The endometrium continues to grow, and arterioles spiral and grow longer throughout the functional layer.
Ovulation
Estrogen at moderate levels inhibits FSH.
High estrogen levels stimulate the hypothalamus and anterior pituitary to release FSH and LH (positive feedback loop).
The surge in LH triggers ovulation about a day later.
The oocyte is surrounded by the zona pellucida and corona radiata.
High estrogen without progesterone triggers the LH spike.
Tests for LH (luteinizing hormone) can predict ovulation.
Postovulatory Phase
Most consistent phase (14 days).
After the tertiary follicle collapses, it transforms into the corpus luteum.
LH is still high and convinces the follicle to become the corpus luteum.
The corpus luteum produces progesterone, estrogen, inhibin, and relaxin.
After ovulation, the ovary is in the luteal phase because the corpus luteum is producing hormones.
Corpus luteum lasts about two weeks.
If no fertilization occurs, the corpus luteum degenerates into the corpus albicans.
If fertilization occurs, the corpus luteum is rescued by HCG (human chorionic gonadotropin) produced by the trophoblast.
Fertilization and HCG
If fertilization occurs, around the eighth day post-fertilization, the embryo (blastocyst) starts producing human chorionic gonadotropin (HCG).

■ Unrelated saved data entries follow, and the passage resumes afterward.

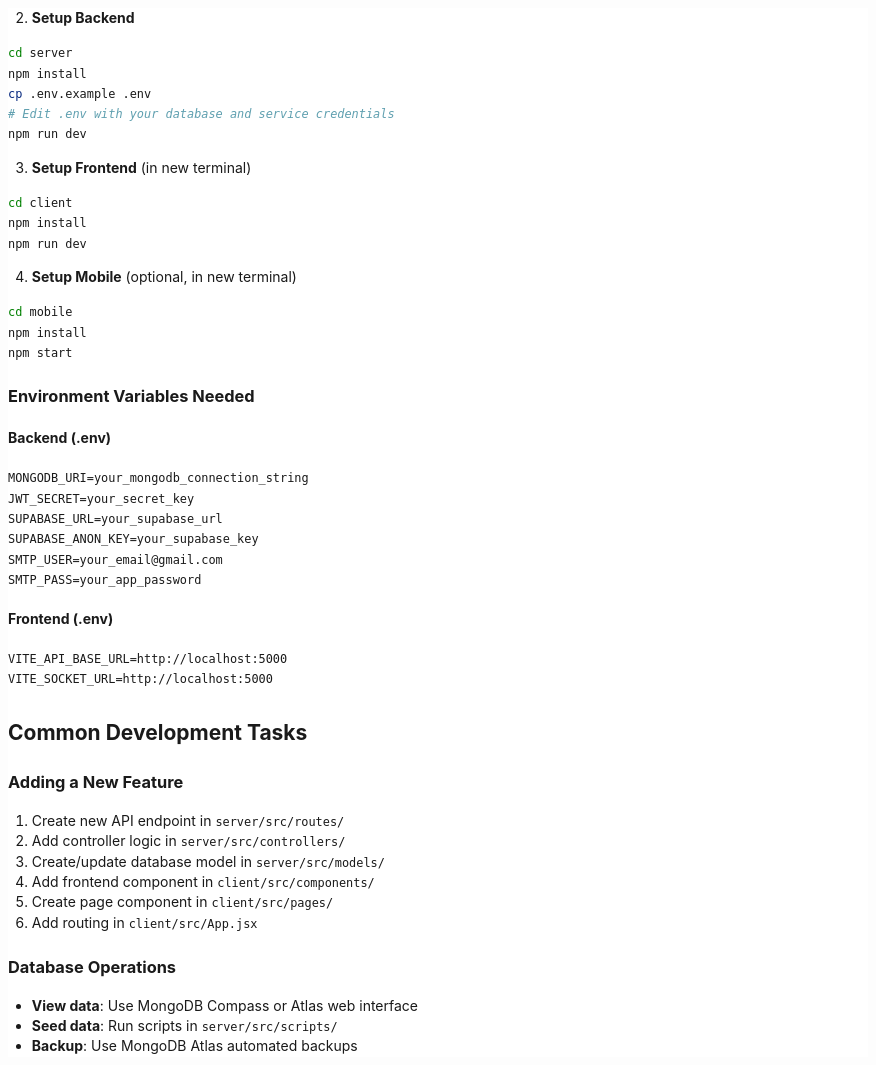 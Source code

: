 2. **Setup Backend**
```bash
cd server
npm install
cp .env.example .env
# Edit .env with your database and service credentials
npm run dev
```

3. **Setup Frontend** (in new terminal)
```bash
cd client
npm install
npm run dev
```

4. **Setup Mobile** (optional, in new terminal)
```bash
cd mobile
npm install
npm start
```

### Environment Variables Needed

#### Backend (.env)
```
MONGODB_URI=your_mongodb_connection_string
JWT_SECRET=your_secret_key
SUPABASE_URL=your_supabase_url
SUPABASE_ANON_KEY=your_supabase_key
SMTP_USER=your_email@gmail.com
SMTP_PASS=your_app_password
```

#### Frontend (.env)
```
VITE_API_BASE_URL=http://localhost:5000
VITE_SOCKET_URL=http://localhost:5000
```

## Common Development Tasks

### Adding a New Feature
1. Create new API endpoint in `server/src/routes/`
2. Add controller logic in `server/src/controllers/`
3. Create/update database model in `server/src/models/`
4. Add frontend component in `client/src/components/`
5. Create page component in `client/src/pages/`
6. Add routing in `client/src/App.jsx`

### Database Operations
- **View data**: Use MongoDB Compass or Atlas web interface
- **Seed data**: Run scripts in `server/src/scripts/`
- **Backup**: Use MongoDB Atlas automated backups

HCG is like LH, sustaining the corpus luteum.
HCG rescues the corpus luteum, allowing it to continue producing hormones to maintain the pregnancy.

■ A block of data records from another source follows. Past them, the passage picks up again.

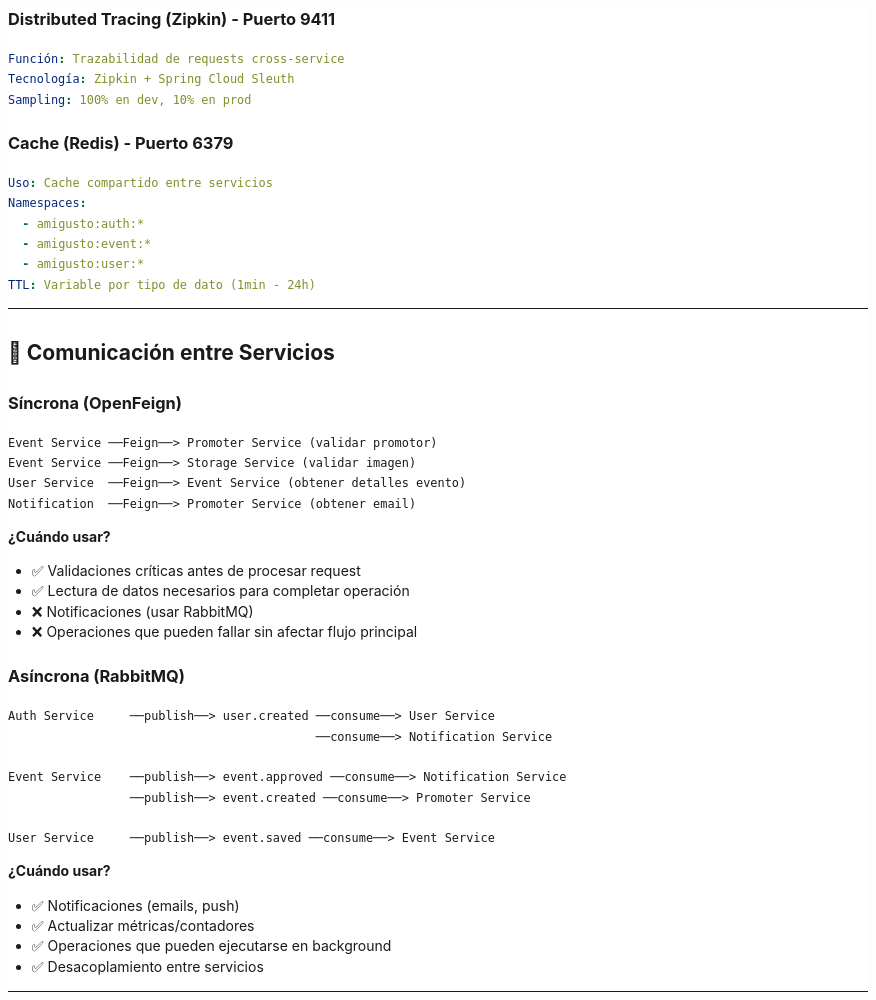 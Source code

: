 ### Distributed Tracing (Zipkin) - Puerto 9411
```yaml
Función: Trazabilidad de requests cross-service
Tecnología: Zipkin + Spring Cloud Sleuth
Sampling: 100% en dev, 10% en prod
```

### Cache (Redis) - Puerto 6379
```yaml
Uso: Cache compartido entre servicios
Namespaces:
  - amigusto:auth:*
  - amigusto:event:*
  - amigusto:user:*
TTL: Variable por tipo de dato (1min - 24h)
```

---

## 🔄 Comunicación entre Servicios

### Síncrona (OpenFeign)
```
Event Service ──Feign──> Promoter Service (validar promotor)
Event Service ──Feign──> Storage Service (validar imagen)
User Service  ──Feign──> Event Service (obtener detalles evento)
Notification  ──Feign──> Promoter Service (obtener email)
```

**¿Cuándo usar?**
- ✅ Validaciones críticas antes de procesar request
- ✅ Lectura de datos necesarios para completar operación
- ❌ Notificaciones (usar RabbitMQ)
- ❌ Operaciones que pueden fallar sin afectar flujo principal

### Asíncrona (RabbitMQ)
```
Auth Service     ──publish──> user.created ──consume──> User Service
                                           ──consume──> Notification Service

Event Service    ──publish──> event.approved ──consume──> Notification Service
                 ──publish──> event.created ──consume──> Promoter Service

User Service     ──publish──> event.saved ──consume──> Event Service
```

**¿Cuándo usar?**
- ✅ Notificaciones (emails, push)
- ✅ Actualizar métricas/contadores
- ✅ Operaciones que pueden ejecutarse en background
- ✅ Desacoplamiento entre servicios

---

HCG is detectable in blood and urine (basis of home pregnancy tests).
Uterine Changes in Postovulatory Phase
The endometrium continues to grow thicker with more blood vessels, and glands start producing mucus and glycogen.

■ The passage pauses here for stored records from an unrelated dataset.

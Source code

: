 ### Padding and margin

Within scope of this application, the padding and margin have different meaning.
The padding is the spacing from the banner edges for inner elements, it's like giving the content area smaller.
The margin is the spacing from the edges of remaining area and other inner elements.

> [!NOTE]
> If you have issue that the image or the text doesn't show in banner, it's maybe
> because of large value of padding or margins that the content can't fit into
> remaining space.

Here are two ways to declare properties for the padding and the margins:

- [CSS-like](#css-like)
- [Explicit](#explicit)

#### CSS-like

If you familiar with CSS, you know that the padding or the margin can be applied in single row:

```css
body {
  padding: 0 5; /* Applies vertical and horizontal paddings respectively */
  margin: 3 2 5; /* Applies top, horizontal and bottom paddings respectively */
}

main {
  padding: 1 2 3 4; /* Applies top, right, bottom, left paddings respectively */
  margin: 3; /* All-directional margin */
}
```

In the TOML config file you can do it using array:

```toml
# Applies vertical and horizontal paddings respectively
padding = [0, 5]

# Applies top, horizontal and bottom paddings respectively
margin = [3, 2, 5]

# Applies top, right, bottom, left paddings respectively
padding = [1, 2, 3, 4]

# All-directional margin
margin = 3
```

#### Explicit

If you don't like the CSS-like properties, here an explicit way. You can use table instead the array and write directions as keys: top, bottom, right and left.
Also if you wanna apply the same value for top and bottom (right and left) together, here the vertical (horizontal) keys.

The endometrium is preparing for implantation, with glycogen as a source of energy.
This is known as the secretory phase.
Hormone Level Feedback
Moderate estrogen levels inhibit hormones from the hypothalamus, follicle-stimulating hormone, fluidizing gluteinizing hormone from the anterior pituitary.
Inhibin has a negative feedback effect on the anterior pituitary as well.
High estrogen levels cause a stimulating release from the hypothalamus and the anterior pituitary, thereby triggering ovulation.
Low levels of hormones from corpus albicans cause increased release of gonadotropin releasing hormone, follicle stimulating hormone, and luninizing hormone.
Menstrual Cycle - Hormone Level Chart
Low estrogen and progesterone trigger follicles to start maturing.
Maturing follicles produce more estrogen alone.
A spike in LH is the trigger for ovulation.
Corpus luteum is the primary progesterone and estrogen generator.
A drop in progesterone and estrogen is the trigger for menstruation.
Disorders
Female Athlete Triad
High-intensity athletes, especially in sports with weight concerns, may experience: early onset of osteoporosis, amenorrhea (lack of cycle).
Not enough gonadotropin releasing hormone then leads to low LH and FSH.
Dramatic drop in estrogen then leads to bone density loss.
Endometriosis
Endometrial tissue develops outside the uterus, such as in the ovaries, intestines, or pelvic cavity.
Ectopic endometrial tissue responds to hormone cycles, causing bleeding and pain.
Pregnancy can sometimes resolve endometriosis.
Certain birth controls can reduce the likelihood of developing endometriosis. Sometimes a hysterectomy may be the only solution.